Eboni K. Williams Claps Back At HBO For Canceling Black-Led Shows For Jerrod Carmichael’s ‘Anti-Black’ Series
Eboni K. Williams is standing on business when it comes to what she calls "mockery" HBO chooses to uphold when it comes down to Black-led programming.
During an interview with 'The Breakfast Club' last month, Jerrod Carmichael addressed his "offensive" comedy set when he compared his white partner to that of a slave master and himself as an uneducated slave.
"I sometimes joke to him that like, our relationship is like that, a slave and the master's son who teaches me how to read by candle light," Carmichael, 36, said, to which the audience groaned with disapproval.
Despite his claims that his words were misconstrued, making "it seem like I'm into some type of race, sexual, slavery role play with my boyfriend, which is untrue, it's so false," TV personality Eboni K. Williams didn't buy his reasoning.
Williams, 40, spoke on her podcast 'Holding Court' to discuss her disappointment in the canceling of "at least three major Black shows" while upholding what she called "mockery" in the Black experience of the 'Jerrod Carmichael Reality Show.'
"Not that Jerrod Carmichael shouldn't have a show...but the content and the nature of the show is anti-Black. I just think there's a mockery of homosexual lifestyle that's been happening right before our very eyes," the 40-year-old lawyer stated.

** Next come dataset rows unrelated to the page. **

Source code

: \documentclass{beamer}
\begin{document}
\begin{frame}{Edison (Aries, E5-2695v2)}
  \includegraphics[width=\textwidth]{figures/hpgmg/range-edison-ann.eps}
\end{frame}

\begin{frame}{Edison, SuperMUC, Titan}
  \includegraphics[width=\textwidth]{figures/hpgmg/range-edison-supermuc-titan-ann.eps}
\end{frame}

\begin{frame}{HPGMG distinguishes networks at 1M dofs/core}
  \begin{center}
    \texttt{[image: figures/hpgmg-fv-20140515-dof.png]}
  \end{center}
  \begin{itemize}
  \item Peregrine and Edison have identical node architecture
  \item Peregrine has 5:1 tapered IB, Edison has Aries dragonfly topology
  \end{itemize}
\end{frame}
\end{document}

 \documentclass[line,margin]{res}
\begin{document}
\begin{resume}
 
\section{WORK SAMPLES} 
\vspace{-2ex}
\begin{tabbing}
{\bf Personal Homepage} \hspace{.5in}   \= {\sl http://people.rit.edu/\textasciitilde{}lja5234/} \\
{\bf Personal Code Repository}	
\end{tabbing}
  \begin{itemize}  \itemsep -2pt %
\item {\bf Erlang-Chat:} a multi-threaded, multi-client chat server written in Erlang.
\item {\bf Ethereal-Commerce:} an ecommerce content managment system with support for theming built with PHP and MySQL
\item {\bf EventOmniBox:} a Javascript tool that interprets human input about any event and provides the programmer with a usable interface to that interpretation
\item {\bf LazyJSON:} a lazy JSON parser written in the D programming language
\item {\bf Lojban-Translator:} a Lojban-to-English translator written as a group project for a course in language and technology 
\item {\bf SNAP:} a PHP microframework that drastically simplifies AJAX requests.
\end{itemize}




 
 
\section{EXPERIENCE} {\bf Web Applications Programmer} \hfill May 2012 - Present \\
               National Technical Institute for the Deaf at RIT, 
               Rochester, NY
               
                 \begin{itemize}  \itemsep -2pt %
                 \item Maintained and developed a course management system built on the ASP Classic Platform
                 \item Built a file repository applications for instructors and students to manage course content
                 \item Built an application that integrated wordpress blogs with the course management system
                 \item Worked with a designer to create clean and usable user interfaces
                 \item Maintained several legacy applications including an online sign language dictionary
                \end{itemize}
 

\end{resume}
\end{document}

"He's meeting dates on Grindr, which is a gay dating app, and he's getting dates on there and bringing them on camera as this young Black talent is getting ready for the f*****g Emmys and asking these randos 'do they want to attend the Emmy Awards' with him," the former 'Real Housewives of New York' reality star said.
Williams cited the cancellation of Black-led shows; 'Black Lady Sketch Show,' 'Rap Sh!t,' and 'Sweet Life: Los Angeles,' are "all gone, so that we can instead watch Jerrod Carmichael suck on a white man."
"What you're doing in this particular editorial choice by platforming and greenlighting this type of s**t, instead of all the other Black stories that could be told and need to be told and have yet to be told...you are advancing a scenario where this is the only education," she said. "This is the only correlation."
Carmichael, who starred in NBC's 'The Carmichael Show' for three seasons, has not responded to Williams' remarks.